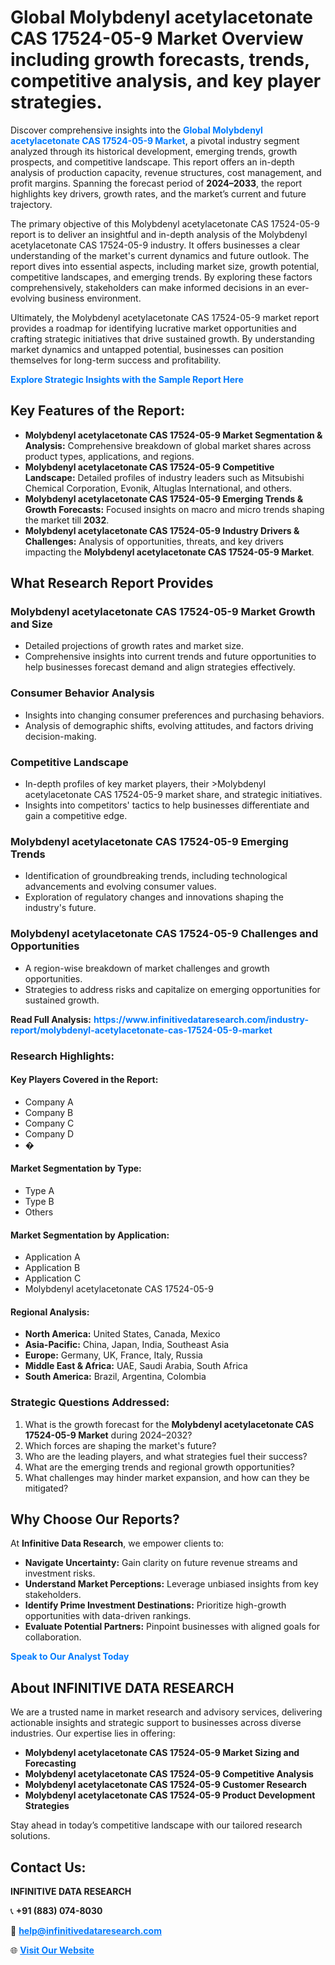 <h1>Global Molybdenyl acetylacetonate CAS 17524-05-9 Market Overview including growth forecasts, trends, competitive analysis, and key player strategies.</h1>
<p>
Discover comprehensive insights into the 
<a href="https://www.infinitivedataresearch.com/industry-report/molybdenyl-acetylacetonate-cas-17524-05-9-market" rel="dofollow" style="color: #007BFF; text-decoration: none;"><strong>Global Molybdenyl acetylacetonate CAS 17524-05-9 Market</strong></a>, a pivotal industry segment analyzed through its historical development, emerging trends, growth prospects, and competitive landscape. This report offers an in-depth analysis of production capacity, revenue structures, cost management, and profit margins. Spanning the forecast period of <strong>2024–2033</strong>, the report highlights key drivers, growth rates, and the market’s current and future trajectory.
</p>
<p>
The primary objective of this Molybdenyl acetylacetonate CAS 17524-05-9 report is to deliver an insightful and in-depth analysis of the Molybdenyl acetylacetonate CAS 17524-05-9 industry. It offers businesses a clear understanding of the market's current dynamics and future outlook. The report dives into essential aspects, including market size, growth potential, competitive landscapes, and emerging trends. By exploring these factors comprehensively, stakeholders can make informed decisions in an ever-evolving business environment.
</p>
<p>
Ultimately, the Molybdenyl acetylacetonate CAS 17524-05-9 market report provides a roadmap for identifying lucrative market opportunities and crafting strategic initiatives that drive sustained growth. By understanding market dynamics and untapped potential, businesses can position themselves for long-term success and profitability.
</p>
<p>
<a href="https://www.infinitivedataresearch.com/request-sample/reportId=103756" style="color: #007BFF; text-decoration: none;"><strong>Explore Strategic Insights with the Sample Report Here</strong></a>
</p>

<h2>Key Features of the Report:</h2>
<ul>
<li><strong>Molybdenyl acetylacetonate CAS 17524-05-9 Market Segmentation & Analysis:</strong> Comprehensive breakdown of global market shares across product types, applications, and regions.</li>
<li><strong>Molybdenyl acetylacetonate CAS 17524-05-9 Competitive Landscape:</strong> Detailed profiles of industry leaders such as Mitsubishi Chemical Corporation, Evonik, Altuglas International, and others.</li>
<li><strong>Molybdenyl acetylacetonate CAS 17524-05-9 Emerging Trends & Growth Forecasts:</strong> Focused insights on macro and micro trends shaping the market till <strong>2032</strong>.</li>
<li><strong>Molybdenyl acetylacetonate CAS 17524-05-9 Industry Drivers & Challenges:</strong> Analysis of opportunities, threats, and key drivers impacting the <strong>Molybdenyl acetylacetonate CAS 17524-05-9 Market</strong>.</li>
</ul>

<h2>What Research Report Provides</h2>
<h3>Molybdenyl acetylacetonate CAS 17524-05-9 Market Growth and Size</h3>
<ul>
<li>Detailed projections of growth rates and market size.</li>
<li>Comprehensive insights into current trends and future opportunities to help businesses forecast demand and align strategies effectively.</li>
</ul>

<h3>Consumer Behavior Analysis</h3>
<ul>
<li>Insights into changing consumer preferences and purchasing behaviors.</li>
<li>Analysis of demographic shifts, evolving attitudes, and factors driving decision-making.</li>
</ul>

<h3>Competitive Landscape</h3>
<ul>
<li>In-depth profiles of key market players, their >Molybdenyl acetylacetonate CAS 17524-05-9 market share, and strategic initiatives.</li>
<li>Insights into competitors' tactics to help businesses differentiate and gain a competitive edge.</li>
</ul>

<h3>Molybdenyl acetylacetonate CAS 17524-05-9 Emerging Trends</h3>
<ul>
<li>Identification of groundbreaking trends, including technological advancements and evolving consumer values.</li>
<li>Exploration of regulatory changes and innovations shaping the industry's future.</li>
</ul>

<h3>Molybdenyl acetylacetonate CAS 17524-05-9 Challenges and Opportunities</h3>
<ul>
<li>A region-wise breakdown of market challenges and growth opportunities.</li>
<li>Strategies to address risks and capitalize on emerging opportunities for sustained growth.</li>
</ul>
<p><strong>Read Full Analysis:</strong> <a href="https://www.infinitivedataresearch.com/industry-report/molybdenyl-acetylacetonate-cas-17524-05-9-market" rel="dofollow" style="color: #007BFF; text-decoration: none;"><strong>https://www.infinitivedataresearch.com/industry-report/molybdenyl-acetylacetonate-cas-17524-05-9-market</strong></a></p>
<h3>Research Highlights:</h3>
<h4>Key Players Covered in the Report:</h4>
<ul><li>Company A</li><li>Company B</li><li>Company C</li><li>Company D</li><li>�</li></ul>
<h4>Market Segmentation by Type:</h4>
<ul><li>Type A</li><li>Type B</li><li>Others</li></ul>
<h4>Market Segmentation by Application:</h4>
<ul><li>Application A</li><li>Application B</li><li>Application C</li><li>Molybdenyl acetylacetonate CAS 17524-05-9</li></ul>

<h4>Regional Analysis:</h4>
<ul>
<li><strong>North America:</strong> United States, Canada, Mexico</li>
<li><strong>Asia-Pacific:</strong> China, Japan, India, Southeast Asia</li>
<li><strong>Europe:</strong> Germany, UK, France, Italy, Russia</li>
<li><strong>Middle East & Africa:</strong> UAE, Saudi Arabia, South Africa</li>
<li><strong>South America:</strong> Brazil, Argentina, Colombia</li>
</ul>

<h3>Strategic Questions Addressed:</h3>
<ol>
<li>What is the growth forecast for the <strong>Molybdenyl acetylacetonate CAS 17524-05-9 Market</strong> during 2024–2032?</li>
<li>Which forces are shaping the market's future?</li>
<li>Who are the leading players, and what strategies fuel their success?</li>
<li>What are the emerging trends and regional growth opportunities?</li>
<li>What challenges may hinder market expansion, and how can they be mitigated?</li>
</ol>

<h2>Why Choose Our Reports?</h2>
<p>At <strong>Infinitive Data Research</strong>, we empower clients to:</p>
<ul>
<li><strong>Navigate Uncertainty:</strong> Gain clarity on future revenue streams and investment risks.</li>
<li><strong>Understand Market Perceptions:</strong> Leverage unbiased insights from key stakeholders.</li>
<li><strong>Identify Prime Investment Destinations:</strong> Prioritize high-growth opportunities with data-driven rankings.</li>
<li><strong>Evaluate Potential Partners:</strong> Pinpoint businesses with aligned goals for collaboration.</li>
</ul>
<p><a href="https://www.infinitivedataresearch.com/industry-report/molybdenyl-acetylacetonate-cas-17524-05-9-market" rel="dofollow" style="color: #007BFF; text-decoration: none;"><strong>Speak to Our Analyst Today</strong></a></p>

<h2>About INFINITIVE DATA RESEARCH</h2>
<p>We are a trusted name in market research and advisory services, delivering actionable insights and strategic support to businesses across diverse industries. Our expertise lies in offering:</p>
<ul>
<li><strong>Molybdenyl acetylacetonate CAS 17524-05-9 Market Sizing and Forecasting</strong></li>
<li><strong>Molybdenyl acetylacetonate CAS 17524-05-9 Competitive Analysis</strong></li>
<li><strong>Molybdenyl acetylacetonate CAS 17524-05-9 Customer Research</strong></li>
<li><strong>Molybdenyl acetylacetonate CAS 17524-05-9 Product Development Strategies</strong></li>
</ul>
<p>Stay ahead in today’s competitive landscape with our tailored research solutions.</p>

<h2>Contact Us:</h2>
<p><strong>INFINITIVE DATA RESEARCH</strong></p>
<p>📞 <strong>+91 (883) 074-8030</strong></p>
<p>📧 <strong><a href="mailto:help@infinitivedataresearch.com" style="color: #007BFF;">help@infinitivedataresearch.com</a></strong></p>
<p>🌐 <strong><a href="https://www.infinitivedataresearch.com" rel="dofollow" style="color: #007BFF;">Visit Our Website</a></strong></p>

* What to work on: Among the lines above, find those that contain the word "risks" and copy them.

* Exercise result:
<li>Strategies to address risks and capitalize on emerging opportunities for sustained growth.</li>
<li><strong>Navigate Uncertainty:</strong> Gain clarity on future revenue streams and investment risks.</li>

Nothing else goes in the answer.